地球規模課題と拡大するNGOsの役割
開発課題・貧困削減といった地球規模課題に対しNGOsが政府機関や国際機関、民間企業と等しく重要なアクターとして認識されて久しい。1945年、国連憲章にNGOsに位置づけが明記されたことを契機とし1970年以降、政府の失敗や市場の失敗を補填するアクターとして NGOsと市民社会の役割が注目を集めその数及び規模は国際的に拡大していった。現在、その活動は 国境を越え、政府機関や国連機関からの助成による特定のプロジェクトやプログラムの実施に止まらず、政府機関への政策提言や啓発(キャンペーンロビー活動等)を含めたアドボカシー活動、さらに上記の活発化させていくための国内外のネットワークの形成等多岐に渡るようになった 。
エチオピアにおけるNGOsの台頭
エチオピアにおける昨今のNGOsの活動の歴史は 1973-74 年及び1984-1985 年の飢餓に際し、国際機関や政府機関と並び多くの国際NGOsが支援を開始したことに始まる。そして、1991年社会主義政策を実施していたメンギスツ政権が崩壊したことによりNGOsの数と活動の規模が拡大していく。さらに、 1995年エチオピア連邦民主主義共和国樹立後、メレス政権時に施行された「1995年憲法」において「結社及び表現の自由」が認められたことにより国内NGOsの形成及び活動も更に活発になっていった。このような憲法が施行された背景には、同政権が経済社会開発のためには国内外のNGOsをはじめとする市民社会の存在が不可欠であると認識していたためとされている。
国内法整備
他方、NGOsの活動が活発になると多くの国ではそのような組織を認証する法律が定められるようになる。一般的にこの法律が、NGOsの活動を大きく左右する。エチオピアも例外ではない。2009年にNGOsの認証を目的として2009年CSO法 (Proclamation to Provide for the Registration and Regulation of Charities and Societies: CSP)という法律が制定された。エチオピア慈善社会機構 (Ethiopian Charities and Societies Agency: ChSA)という政府機関が同法律に基づき認証の運営・管理を実施している。同法律は元来、エチオピアにおけるNGOsの活動を国際基準に高めることを目的としていたがそこには大きな問題があった。

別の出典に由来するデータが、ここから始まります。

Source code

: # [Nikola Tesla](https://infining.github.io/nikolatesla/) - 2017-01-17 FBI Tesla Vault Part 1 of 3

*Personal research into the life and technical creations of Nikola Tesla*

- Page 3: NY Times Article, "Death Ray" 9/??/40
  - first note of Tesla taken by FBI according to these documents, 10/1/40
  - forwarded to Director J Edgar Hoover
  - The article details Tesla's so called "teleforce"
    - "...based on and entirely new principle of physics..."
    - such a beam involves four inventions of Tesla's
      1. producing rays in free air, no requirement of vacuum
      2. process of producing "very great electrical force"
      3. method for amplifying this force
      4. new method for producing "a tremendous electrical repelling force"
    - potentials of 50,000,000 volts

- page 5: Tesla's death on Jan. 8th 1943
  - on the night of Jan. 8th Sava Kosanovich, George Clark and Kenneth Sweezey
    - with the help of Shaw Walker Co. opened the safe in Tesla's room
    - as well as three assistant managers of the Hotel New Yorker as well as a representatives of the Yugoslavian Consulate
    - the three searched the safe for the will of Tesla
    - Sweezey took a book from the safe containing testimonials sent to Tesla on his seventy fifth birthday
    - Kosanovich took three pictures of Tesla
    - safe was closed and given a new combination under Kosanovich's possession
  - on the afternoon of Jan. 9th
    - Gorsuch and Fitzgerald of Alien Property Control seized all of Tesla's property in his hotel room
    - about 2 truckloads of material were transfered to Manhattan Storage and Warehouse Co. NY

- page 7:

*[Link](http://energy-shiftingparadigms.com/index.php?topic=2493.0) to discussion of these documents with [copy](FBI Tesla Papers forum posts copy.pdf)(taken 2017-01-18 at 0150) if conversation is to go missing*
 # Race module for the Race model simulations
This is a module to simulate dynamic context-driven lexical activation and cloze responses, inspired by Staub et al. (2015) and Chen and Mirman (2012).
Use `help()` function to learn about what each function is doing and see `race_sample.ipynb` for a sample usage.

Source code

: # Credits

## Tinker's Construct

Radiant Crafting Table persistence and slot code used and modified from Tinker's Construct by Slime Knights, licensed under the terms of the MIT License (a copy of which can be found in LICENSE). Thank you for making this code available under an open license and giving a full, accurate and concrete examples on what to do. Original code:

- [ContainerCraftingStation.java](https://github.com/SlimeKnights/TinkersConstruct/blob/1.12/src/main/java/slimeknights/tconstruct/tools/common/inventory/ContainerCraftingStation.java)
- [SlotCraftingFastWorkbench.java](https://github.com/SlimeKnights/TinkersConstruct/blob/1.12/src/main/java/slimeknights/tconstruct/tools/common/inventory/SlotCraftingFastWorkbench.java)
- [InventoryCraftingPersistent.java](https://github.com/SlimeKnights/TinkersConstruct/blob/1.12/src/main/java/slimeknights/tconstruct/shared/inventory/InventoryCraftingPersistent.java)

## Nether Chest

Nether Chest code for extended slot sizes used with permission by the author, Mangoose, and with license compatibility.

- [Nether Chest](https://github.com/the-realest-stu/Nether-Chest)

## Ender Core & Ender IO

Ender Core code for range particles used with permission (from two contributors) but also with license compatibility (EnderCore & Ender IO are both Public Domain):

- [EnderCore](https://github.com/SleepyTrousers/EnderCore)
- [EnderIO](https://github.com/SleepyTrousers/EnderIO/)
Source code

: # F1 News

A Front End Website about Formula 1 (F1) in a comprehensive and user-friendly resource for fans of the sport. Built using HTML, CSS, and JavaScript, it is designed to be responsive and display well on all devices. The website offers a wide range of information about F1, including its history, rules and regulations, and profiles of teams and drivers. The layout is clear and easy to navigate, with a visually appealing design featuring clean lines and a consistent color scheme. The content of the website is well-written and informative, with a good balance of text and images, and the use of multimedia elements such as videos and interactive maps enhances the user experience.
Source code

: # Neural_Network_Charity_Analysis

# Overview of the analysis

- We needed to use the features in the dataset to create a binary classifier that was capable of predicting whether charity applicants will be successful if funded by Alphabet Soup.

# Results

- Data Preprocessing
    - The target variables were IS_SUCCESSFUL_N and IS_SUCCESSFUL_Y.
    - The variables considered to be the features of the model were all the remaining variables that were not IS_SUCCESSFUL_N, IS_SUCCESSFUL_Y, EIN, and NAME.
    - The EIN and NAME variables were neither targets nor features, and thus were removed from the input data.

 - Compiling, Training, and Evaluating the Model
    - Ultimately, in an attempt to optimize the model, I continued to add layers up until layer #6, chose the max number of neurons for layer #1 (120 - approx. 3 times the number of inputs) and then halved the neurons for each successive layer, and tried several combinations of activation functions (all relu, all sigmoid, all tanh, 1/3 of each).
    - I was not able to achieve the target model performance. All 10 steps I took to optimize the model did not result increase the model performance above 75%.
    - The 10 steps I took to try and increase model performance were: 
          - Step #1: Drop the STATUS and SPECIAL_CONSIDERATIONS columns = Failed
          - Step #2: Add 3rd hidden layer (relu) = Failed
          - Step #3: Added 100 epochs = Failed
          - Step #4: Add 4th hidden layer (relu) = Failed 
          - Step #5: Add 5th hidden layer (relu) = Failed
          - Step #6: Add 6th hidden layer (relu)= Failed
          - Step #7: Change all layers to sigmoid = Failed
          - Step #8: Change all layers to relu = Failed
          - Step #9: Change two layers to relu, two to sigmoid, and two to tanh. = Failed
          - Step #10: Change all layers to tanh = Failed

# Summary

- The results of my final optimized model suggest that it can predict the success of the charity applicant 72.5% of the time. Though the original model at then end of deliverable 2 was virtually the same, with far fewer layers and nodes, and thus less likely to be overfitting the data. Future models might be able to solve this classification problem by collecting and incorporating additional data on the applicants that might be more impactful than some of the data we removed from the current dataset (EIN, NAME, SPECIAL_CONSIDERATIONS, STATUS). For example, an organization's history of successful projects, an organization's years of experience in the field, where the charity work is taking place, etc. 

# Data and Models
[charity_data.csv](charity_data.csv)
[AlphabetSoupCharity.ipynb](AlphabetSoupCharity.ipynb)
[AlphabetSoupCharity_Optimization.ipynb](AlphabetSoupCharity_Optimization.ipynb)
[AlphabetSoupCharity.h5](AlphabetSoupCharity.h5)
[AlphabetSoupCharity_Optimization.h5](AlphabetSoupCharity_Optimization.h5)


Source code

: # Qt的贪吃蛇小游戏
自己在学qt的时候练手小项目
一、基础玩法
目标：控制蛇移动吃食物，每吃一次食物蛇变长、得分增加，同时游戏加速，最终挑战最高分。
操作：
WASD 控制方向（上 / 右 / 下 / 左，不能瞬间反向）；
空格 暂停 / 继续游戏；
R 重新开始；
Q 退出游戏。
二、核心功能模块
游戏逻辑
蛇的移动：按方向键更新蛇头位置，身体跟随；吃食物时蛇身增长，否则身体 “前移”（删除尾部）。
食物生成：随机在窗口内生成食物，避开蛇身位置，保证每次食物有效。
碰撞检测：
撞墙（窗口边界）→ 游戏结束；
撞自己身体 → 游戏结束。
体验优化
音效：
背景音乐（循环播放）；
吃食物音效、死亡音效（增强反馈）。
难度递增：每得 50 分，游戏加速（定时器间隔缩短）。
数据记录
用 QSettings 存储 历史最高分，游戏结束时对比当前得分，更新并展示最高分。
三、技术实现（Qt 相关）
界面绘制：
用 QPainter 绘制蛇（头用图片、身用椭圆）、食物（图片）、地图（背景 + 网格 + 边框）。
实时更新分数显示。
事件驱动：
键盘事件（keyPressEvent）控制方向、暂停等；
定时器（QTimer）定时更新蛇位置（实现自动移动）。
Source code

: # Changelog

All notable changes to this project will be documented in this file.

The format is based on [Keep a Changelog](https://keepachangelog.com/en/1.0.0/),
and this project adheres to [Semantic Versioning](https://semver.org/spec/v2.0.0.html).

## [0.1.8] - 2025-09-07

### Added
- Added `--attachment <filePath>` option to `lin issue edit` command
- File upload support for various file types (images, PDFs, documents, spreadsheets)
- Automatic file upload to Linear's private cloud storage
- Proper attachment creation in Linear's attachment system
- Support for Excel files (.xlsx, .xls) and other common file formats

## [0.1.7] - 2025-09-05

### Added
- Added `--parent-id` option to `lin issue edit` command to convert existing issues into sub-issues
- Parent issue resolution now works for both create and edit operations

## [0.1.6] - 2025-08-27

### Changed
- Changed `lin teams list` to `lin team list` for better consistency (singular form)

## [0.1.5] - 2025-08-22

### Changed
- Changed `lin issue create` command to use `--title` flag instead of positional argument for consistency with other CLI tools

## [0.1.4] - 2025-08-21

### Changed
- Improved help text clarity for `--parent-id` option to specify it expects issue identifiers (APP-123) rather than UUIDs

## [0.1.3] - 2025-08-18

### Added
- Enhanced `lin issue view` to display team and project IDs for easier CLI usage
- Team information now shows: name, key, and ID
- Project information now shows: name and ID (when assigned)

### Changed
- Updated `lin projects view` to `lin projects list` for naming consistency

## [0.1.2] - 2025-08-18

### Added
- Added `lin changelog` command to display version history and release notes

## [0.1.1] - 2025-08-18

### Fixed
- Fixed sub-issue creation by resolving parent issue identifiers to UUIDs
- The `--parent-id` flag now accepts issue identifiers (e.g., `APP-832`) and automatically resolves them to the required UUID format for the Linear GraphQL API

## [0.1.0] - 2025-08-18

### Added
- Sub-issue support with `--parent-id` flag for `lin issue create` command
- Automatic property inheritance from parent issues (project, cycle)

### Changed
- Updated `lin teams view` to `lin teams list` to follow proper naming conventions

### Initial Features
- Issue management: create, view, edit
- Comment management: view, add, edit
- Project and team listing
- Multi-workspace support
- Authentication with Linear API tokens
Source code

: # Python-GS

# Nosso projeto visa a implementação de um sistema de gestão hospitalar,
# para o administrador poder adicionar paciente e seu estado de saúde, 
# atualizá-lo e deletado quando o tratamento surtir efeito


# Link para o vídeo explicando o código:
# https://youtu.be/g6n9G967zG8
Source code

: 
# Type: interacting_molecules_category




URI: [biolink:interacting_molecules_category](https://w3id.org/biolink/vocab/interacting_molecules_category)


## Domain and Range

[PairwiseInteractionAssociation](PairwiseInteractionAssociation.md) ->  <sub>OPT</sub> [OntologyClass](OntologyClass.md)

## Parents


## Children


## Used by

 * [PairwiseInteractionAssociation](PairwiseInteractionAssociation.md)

人権問題を中心としたアドボカシー活動に対する締め付け
同法律では人権やジェンダーの平等、宗教の平等、障がい者の権利や子どもの権利、紛争の調停や和解を求める一切のアドボカシー活動を制限(※)しているのだ。実際、これを制度上確約させるように、上記アドボカシー活動を行う場合、NGOsは同活動経費の約90%を国内からの寄付で賄うことを義務づけているのだ 。これは、多くの活動経費を海外のドナーエージェンシーに依存するNGOsにとってはほぼ不可能な数字である。
同法律の下、2014年12月時点で3,181ものNGOsが認証登録をされている。このうち約10%が国際NGOsとされている。しかし、この法律によりエチオピアではNGOsの活動は、概ね特定のドナーからの援助による箱もの案件の実施や緊急人道支援等に制限されている。
エチオピアのNGOsと市民社会の展望
このような国内法が、NGOsひいては市民社会の自由を制限することは非常に残念なことである。国際社会から注目を集め世論を形成し同政府にプレッシャーをかけていくこと、同時にエチオピア国内において民主主義が定着することによりNGOsの活動の制限がなくなりより成熟した市民社会が形成されることが望まれる。
※2008年には「メディアの自由と情報取得に関する法令(Proclamation to Provide for Freedom of the Mass Media and Access to Information)」が制定されており、これが市民社会の表現の自由及びメディアによる報道の自由が制限された。これらもNGOsの広義でのアドボカシー活動を阻害する要因のひとつとなっている。